Task instructions: Find "Coded in Python, with" and "### 🎯 Mission" in the records below. Copy the lines holding them and every line between, exactly, and no others.

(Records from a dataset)

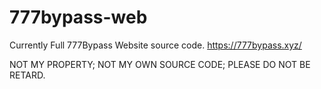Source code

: # 777bypass-web
Currently Full 777Bypass Website source code. https://777bypass.xyz/


NOT MY PROPERTY;
NOT MY OWN SOURCE CODE;
PLEASE DO NOT BE RETARD.
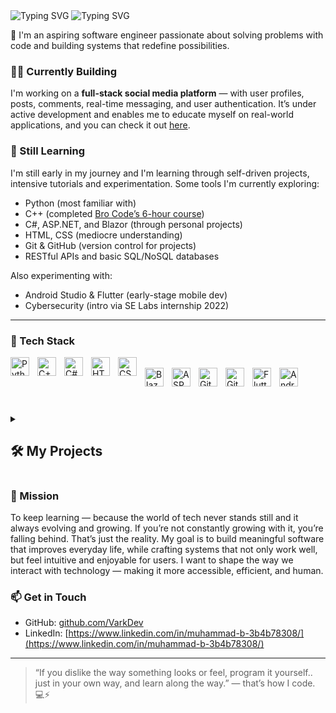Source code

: <img src="https://readme-typing-svg.demolab.com?font=Fira+Code&size=25&pause=1000&color=F7F7F7&repeat=false&width=435&lines=Muhammad" alt="Typing SVG" />

<img src="https://readme-typing-svg.demolab.com?font=Fira+Code&size=25&pause=1000&color=6D28D9&center=true&repeat=false&width=435&lines=print(%22Hello+World%22)" alt="Typing SVG" />

🚀 I'm an aspiring software engineer passionate about solving problems with code and building systems that redefine possibilities.

### 👷‍♂️ Currently Building
I'm working on a **full-stack social media platform** — with user profiles, posts, comments, real-time messaging, and user authentication. It’s under active development and enables me to educate myself on real-world applications, and you can check it out [here](https://github.com/varkDev/web-companion).

### 🌱 Still Learning
I'm still early in my journey and I'm learning through self-driven projects, intensive tutorials and experimentation. Some tools I'm currently exploring:

- Python (most familiar with)
- C++ (completed [Bro Code’s 6-hour course](https://www.youtube.com/watch?v=-TkoO8Z07hI))
- C#, ASP.NET, and Blazor (through personal projects)
- HTML, CSS (mediocre understanding)
- Git & GitHub (version control for projects)
- RESTful APIs and basic SQL/NoSQL databases

Also experimenting with:
- Android Studio & Flutter (early-stage mobile dev)
- Cybersecurity (intro via SE Labs internship 2022)

---

  ### 🧰 Tech Stack
  
<img align="left" alt="Python" width="30px" style="padding-right:10px;" src="https://cdn.jsdelivr.net/gh/devicons/devicon/icons/python/python-plain.svg"/>
<img align="left" alt="C++" width="30px" style="padding-right:10px;" src="https://cdn.jsdelivr.net/gh/devicons/devicon/icons/cplusplus/cplusplus-line.svg"/>
<img align="left" alt="C#" width="30px" style="padding-right:10px;" src="https://cdn.jsdelivr.net/gh/devicons/devicon/icons/csharp/csharp-line.svg"/>
<img align="left" alt="HTML" width="30px" style="padding-right:10px;" src="https://cdn.jsdelivr.net/gh/devicons/devicon/icons/html5/html5-plain.svg"/>
<img align="left" alt="CSS" width="30px" style="padding-right:10px;" src="https://cdn.jsdelivr.net/gh/devicons/devicon/icons/css3/css3-plain.svg"/>
<br />

<img align="left" alt="Blazor" width="30px" style="padding-right:10px;" src="https://upload.wikimedia.org/wikipedia/commons/d/d0/Blazor.png"/>
<img align="left" alt="ASP.NET" width="30px" style="padding-right:10px;" src="https://cdn.jsdelivr.net/gh/devicons/devicon/icons/dot-net/dot-net-plain-wordmark.svg"/>
<img align="left" alt="Git" width="30px" style="padding-right:10px;" src="https://cdn.jsdelivr.net/gh/devicons/devicon/icons/git/git-original.svg"/>
<img align="left" alt="GitHub" width="30px" style="padding-right:10px;" src="https://cdn.jsdelivr.net/gh/devicons/devicon/icons/github/github-original.svg"/>
<img align="left" alt="Flutter" width="30px" style="padding-right:10px;" src="https://cdn.jsdelivr.net/gh/devicons/devicon/icons/flutter/flutter-original.svg"/>
<img align="left" alt="Android Studio" width="30px" style="padding-right:10px;" src="https://cdn.jsdelivr.net/gh/devicons/devicon/icons/androidstudio/androidstudio-original.svg"/>
<br /><br />

#

<details>
  <summary><h2>🛠️ My Projects</h2></summary>
  <ul>
    <li>
      <strong>🗨️ Social Media Platform Web App (2024–2025)</strong><br/>
      Built core features: posts, profiles, comments, follow system, and messaging.<br/>
      Learning full-stack development along the way.
    </li>
    <br/>
    <li>
      <strong>📊 Pokémon Comparison Website (2023–2024)</strong><br/>
      Created with C#, ASP.NET, and Blazor.<br/>
      Focused on object-oriented design and interactive web UIs.
    </li>
    <br/>
    <li>
      <strong>🤖 Discord Bot (2021–2022)</strong><br/>
      Coded in Python, with hybrid commands, API usage, and database features for user interactivity.
    </li>
  </ul>
</details>

### 🎯 Mission
To keep learning — because the world of tech never stands still and it always evolving and growing. If you’re not constantly growing with it, you’re falling behind. That’s just the reality. My goal is to build meaningful software that improves everyday life, while crafting systems that not only work well, but feel intuitive and enjoyable for users. I want to shape the way we interact with technology — making it more accessible, efficient, and human.

### 📫 Get in Touch
- GitHub: [github.com/VarkDev](https://github.com/VarkDev)
- LinkedIn: [https://www.linkedin.com/in/muhammad-b-3b4b78308/](https://www.linkedin.com/in/muhammad-b-3b4b78308/)

---

> “If you dislike the way something looks or feel, program it yourself.. just in your own way, and learn along the way.” — that’s how I code. 💻⚡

Response area:
      Coded in Python, with hybrid commands, API usage, and database features for user interactivity.
    </li>
  </ul>
</details>

### 🎯 Mission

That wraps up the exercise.